TASK REQUIREMENTS:
Using the records provided below, locate and copy each line that contains the word "Commits".

─── INFORMATION SHOWN ───

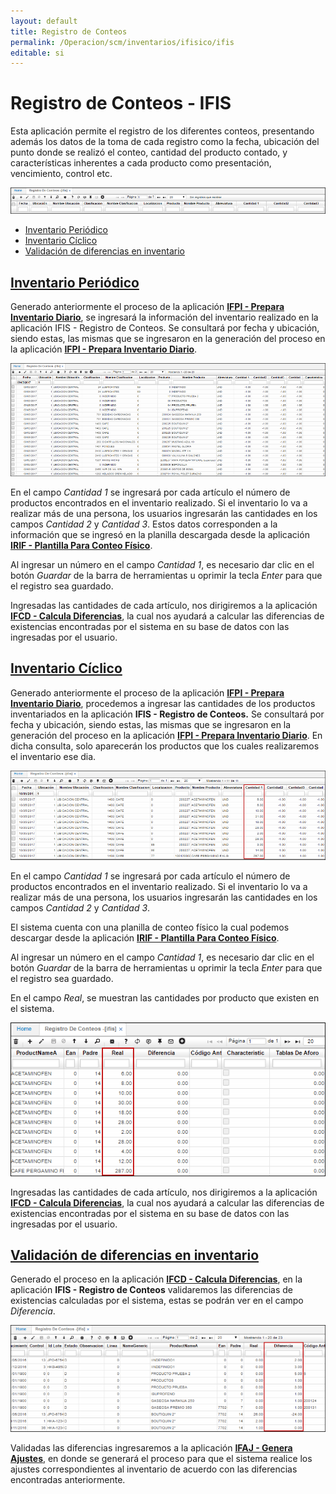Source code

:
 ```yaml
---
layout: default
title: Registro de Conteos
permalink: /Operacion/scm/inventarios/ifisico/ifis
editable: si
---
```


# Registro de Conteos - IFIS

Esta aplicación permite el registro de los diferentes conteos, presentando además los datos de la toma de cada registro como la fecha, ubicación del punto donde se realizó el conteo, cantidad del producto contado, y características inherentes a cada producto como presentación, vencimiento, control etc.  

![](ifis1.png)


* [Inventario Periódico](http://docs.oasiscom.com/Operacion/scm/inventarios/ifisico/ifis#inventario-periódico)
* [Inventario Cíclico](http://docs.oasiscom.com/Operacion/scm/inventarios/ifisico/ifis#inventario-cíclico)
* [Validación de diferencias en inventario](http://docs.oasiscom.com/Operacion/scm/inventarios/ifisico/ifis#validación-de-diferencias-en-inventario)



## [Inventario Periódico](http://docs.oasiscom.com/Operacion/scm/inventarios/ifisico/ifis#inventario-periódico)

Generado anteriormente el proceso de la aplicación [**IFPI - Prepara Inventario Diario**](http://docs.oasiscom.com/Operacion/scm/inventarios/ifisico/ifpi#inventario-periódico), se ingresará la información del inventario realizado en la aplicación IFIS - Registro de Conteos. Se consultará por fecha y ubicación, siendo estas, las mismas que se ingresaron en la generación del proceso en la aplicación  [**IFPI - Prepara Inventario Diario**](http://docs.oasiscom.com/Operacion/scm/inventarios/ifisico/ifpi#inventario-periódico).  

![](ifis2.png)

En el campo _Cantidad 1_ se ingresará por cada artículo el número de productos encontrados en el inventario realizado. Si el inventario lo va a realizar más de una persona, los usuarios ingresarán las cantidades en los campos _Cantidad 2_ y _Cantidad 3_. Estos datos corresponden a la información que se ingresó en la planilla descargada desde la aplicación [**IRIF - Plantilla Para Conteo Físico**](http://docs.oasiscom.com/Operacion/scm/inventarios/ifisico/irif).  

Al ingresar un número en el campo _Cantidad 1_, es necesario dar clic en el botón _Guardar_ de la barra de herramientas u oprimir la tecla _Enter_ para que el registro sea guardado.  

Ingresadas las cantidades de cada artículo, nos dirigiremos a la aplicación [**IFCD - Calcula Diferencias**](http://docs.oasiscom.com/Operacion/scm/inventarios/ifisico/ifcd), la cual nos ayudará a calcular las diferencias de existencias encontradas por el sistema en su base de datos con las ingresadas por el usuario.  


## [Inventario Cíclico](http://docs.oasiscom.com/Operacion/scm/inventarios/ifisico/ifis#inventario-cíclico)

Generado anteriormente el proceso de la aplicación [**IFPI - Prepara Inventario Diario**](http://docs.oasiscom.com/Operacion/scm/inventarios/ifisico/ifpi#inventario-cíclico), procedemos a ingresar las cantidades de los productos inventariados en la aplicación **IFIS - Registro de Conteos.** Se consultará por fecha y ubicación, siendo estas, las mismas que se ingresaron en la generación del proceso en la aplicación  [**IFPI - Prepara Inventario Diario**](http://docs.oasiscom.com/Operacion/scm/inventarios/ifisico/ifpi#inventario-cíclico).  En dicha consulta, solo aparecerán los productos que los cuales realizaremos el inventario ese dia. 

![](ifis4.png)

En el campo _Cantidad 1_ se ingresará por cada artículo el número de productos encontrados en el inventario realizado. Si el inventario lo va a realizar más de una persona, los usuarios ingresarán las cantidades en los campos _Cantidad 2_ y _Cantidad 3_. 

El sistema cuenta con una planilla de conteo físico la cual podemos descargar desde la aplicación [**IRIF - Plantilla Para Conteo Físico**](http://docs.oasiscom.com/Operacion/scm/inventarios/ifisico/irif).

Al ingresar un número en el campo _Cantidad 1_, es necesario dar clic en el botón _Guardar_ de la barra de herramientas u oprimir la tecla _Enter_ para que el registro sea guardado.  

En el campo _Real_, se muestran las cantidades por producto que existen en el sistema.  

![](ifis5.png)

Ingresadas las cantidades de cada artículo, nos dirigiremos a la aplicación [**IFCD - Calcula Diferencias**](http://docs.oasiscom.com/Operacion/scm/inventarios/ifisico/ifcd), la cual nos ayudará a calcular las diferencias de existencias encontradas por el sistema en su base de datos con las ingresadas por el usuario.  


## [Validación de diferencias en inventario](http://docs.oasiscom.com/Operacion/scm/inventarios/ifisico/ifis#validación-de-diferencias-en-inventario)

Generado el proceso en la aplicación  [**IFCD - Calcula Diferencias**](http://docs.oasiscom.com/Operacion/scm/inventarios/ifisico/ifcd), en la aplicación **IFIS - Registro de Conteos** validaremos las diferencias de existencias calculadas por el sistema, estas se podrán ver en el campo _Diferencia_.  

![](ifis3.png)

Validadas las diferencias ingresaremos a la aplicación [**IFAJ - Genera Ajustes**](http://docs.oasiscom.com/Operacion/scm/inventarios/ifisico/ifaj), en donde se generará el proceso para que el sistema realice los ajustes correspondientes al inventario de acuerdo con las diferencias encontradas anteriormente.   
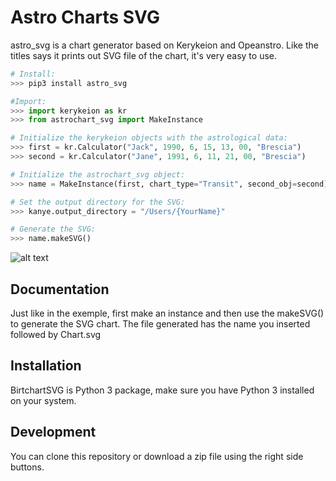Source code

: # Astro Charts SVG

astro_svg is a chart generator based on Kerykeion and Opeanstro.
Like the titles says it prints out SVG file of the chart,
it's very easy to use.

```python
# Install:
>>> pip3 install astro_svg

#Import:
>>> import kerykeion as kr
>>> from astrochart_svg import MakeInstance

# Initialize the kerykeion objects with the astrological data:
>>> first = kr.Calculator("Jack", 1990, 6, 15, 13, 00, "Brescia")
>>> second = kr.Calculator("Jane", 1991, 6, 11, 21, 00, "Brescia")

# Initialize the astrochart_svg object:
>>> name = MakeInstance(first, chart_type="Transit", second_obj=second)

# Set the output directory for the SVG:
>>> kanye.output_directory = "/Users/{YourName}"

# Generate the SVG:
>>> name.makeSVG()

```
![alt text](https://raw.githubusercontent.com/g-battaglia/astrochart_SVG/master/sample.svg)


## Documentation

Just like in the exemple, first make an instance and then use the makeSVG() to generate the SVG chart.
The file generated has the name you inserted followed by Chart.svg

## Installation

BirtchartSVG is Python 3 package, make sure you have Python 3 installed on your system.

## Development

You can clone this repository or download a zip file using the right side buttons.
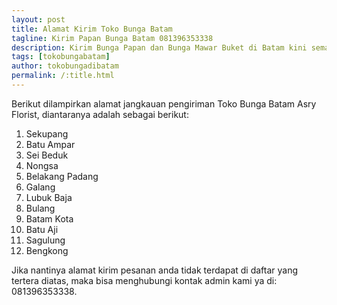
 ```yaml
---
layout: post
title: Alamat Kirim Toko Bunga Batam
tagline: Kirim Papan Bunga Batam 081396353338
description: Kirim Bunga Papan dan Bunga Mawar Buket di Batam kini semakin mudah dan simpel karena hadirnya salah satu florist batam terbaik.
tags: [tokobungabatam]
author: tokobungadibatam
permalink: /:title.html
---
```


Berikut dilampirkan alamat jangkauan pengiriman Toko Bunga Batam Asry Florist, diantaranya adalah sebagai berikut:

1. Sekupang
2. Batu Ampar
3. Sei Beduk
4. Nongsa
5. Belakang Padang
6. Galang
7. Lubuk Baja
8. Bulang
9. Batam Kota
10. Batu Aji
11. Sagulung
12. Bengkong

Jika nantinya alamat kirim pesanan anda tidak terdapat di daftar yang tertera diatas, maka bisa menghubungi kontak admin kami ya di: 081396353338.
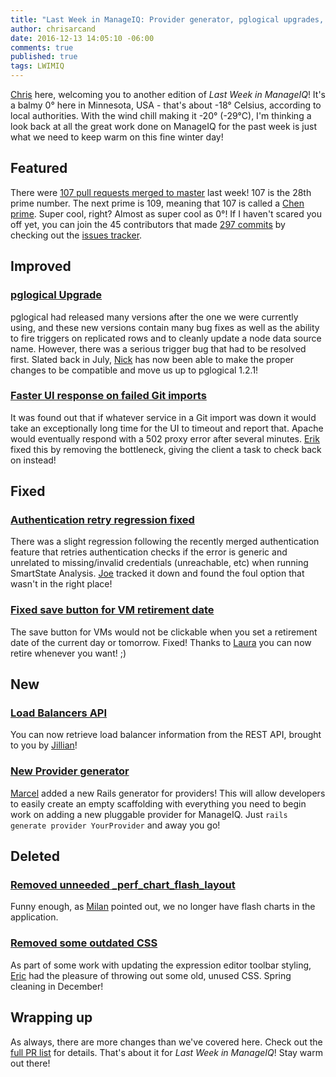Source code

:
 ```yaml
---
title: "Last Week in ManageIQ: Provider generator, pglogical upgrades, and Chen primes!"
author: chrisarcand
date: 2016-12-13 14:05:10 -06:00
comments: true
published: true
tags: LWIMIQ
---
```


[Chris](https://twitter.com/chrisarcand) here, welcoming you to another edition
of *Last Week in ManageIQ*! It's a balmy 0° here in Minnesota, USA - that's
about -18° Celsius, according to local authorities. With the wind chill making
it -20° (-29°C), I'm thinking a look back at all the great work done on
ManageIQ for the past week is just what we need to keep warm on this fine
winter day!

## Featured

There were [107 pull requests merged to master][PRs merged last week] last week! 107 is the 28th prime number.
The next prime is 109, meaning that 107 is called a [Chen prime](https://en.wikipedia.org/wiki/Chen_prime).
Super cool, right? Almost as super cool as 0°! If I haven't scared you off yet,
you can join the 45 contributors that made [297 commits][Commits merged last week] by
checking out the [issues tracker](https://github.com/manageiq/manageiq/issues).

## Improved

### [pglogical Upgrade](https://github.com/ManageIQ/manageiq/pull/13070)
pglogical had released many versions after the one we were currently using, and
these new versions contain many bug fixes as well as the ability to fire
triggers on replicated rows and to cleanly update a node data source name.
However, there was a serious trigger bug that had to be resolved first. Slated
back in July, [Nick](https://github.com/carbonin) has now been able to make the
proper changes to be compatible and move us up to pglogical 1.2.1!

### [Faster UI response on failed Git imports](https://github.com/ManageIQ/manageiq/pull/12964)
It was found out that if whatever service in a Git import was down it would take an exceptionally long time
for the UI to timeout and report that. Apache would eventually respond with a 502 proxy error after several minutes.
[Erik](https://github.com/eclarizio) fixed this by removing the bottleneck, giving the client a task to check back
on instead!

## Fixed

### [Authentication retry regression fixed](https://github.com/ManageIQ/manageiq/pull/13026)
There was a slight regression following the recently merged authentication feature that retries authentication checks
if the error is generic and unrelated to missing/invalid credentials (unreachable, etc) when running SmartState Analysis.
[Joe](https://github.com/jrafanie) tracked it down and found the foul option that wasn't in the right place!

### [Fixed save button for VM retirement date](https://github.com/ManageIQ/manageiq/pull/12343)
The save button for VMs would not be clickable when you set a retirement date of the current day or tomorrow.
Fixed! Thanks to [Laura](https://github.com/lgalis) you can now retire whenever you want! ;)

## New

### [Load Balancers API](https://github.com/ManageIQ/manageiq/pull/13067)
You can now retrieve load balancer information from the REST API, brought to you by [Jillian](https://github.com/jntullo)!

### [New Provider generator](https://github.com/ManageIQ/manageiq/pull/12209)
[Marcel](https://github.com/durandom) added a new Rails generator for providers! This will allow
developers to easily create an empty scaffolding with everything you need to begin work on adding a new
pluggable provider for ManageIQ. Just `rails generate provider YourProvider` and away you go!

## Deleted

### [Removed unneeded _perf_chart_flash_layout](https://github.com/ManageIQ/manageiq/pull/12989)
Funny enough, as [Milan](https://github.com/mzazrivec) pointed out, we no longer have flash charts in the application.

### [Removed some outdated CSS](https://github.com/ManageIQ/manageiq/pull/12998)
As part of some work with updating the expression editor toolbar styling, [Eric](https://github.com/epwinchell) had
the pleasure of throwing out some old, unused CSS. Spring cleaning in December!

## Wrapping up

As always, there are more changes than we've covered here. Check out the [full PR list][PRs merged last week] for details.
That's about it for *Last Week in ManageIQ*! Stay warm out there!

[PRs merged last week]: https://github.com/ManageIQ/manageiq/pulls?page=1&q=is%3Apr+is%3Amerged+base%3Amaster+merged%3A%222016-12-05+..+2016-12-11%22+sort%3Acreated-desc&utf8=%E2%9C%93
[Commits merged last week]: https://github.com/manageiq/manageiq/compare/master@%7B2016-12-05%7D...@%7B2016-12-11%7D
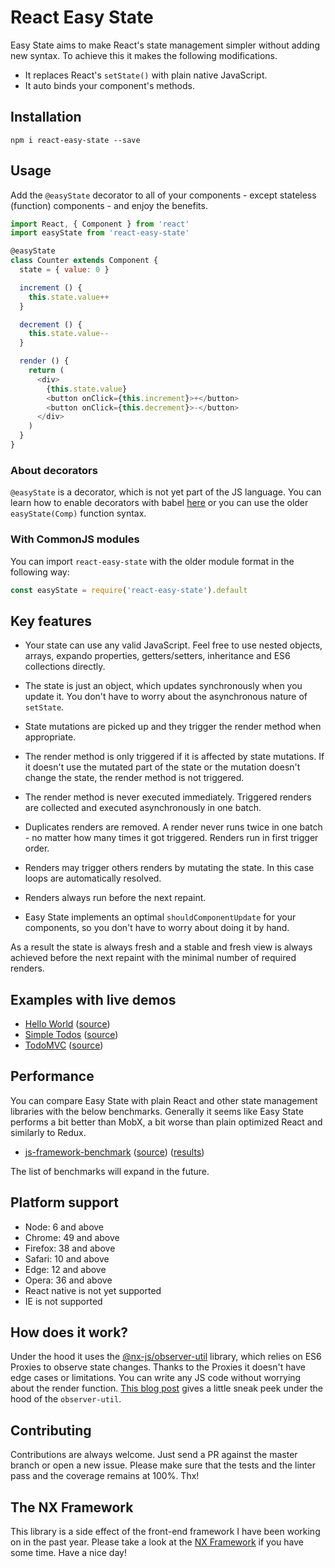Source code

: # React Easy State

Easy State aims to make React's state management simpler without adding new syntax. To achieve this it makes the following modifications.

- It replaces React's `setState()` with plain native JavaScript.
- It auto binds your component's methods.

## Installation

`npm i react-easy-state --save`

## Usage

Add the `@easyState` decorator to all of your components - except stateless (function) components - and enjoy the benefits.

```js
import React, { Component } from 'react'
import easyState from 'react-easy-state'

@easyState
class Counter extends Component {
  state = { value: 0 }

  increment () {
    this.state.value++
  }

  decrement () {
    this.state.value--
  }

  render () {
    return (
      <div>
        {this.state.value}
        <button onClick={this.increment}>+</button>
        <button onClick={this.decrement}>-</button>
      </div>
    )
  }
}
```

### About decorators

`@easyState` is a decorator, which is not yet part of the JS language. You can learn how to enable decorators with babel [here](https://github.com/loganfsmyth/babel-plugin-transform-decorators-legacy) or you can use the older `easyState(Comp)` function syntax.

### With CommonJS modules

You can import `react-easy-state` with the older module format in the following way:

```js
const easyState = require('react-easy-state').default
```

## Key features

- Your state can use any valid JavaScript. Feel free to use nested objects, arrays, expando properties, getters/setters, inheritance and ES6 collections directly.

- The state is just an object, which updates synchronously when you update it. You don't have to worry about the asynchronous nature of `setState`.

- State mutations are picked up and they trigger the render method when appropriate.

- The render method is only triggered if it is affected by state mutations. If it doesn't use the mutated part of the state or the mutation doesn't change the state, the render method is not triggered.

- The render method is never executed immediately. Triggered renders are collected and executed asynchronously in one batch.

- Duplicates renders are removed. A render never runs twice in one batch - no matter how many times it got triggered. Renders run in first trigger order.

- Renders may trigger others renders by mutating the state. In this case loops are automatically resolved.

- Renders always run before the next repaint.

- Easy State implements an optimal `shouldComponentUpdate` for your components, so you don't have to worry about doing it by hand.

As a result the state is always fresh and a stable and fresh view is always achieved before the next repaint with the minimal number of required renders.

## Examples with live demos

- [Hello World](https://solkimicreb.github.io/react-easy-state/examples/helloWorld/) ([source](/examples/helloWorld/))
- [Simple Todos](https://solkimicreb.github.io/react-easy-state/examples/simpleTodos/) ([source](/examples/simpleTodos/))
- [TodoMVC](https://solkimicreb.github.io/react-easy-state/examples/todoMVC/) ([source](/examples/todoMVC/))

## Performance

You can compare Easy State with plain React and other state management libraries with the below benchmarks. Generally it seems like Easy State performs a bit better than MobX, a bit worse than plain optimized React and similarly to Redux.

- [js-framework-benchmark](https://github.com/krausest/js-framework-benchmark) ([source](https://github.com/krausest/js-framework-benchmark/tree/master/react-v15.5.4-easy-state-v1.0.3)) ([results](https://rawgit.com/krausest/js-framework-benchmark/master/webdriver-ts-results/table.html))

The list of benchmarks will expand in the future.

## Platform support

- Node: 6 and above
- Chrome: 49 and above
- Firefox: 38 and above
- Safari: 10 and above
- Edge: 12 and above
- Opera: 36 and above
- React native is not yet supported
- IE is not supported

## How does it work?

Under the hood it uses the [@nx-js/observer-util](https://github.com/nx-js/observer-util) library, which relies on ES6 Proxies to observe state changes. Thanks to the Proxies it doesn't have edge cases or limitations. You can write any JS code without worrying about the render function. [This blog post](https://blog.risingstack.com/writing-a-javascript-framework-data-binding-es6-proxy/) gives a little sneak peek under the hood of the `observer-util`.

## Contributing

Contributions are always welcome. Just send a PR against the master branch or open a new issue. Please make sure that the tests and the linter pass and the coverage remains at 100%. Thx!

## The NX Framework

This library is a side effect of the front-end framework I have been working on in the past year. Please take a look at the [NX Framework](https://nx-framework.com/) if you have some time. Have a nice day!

───

ANSWER SPACE:
you can join the 45 contributors that made [297 commits][Commits merged last week] by
[Commits merged last week]: https://github.com/manageiq/manageiq/compare/master@%7B2016-12-05%7D...@%7B2016-12-11%7D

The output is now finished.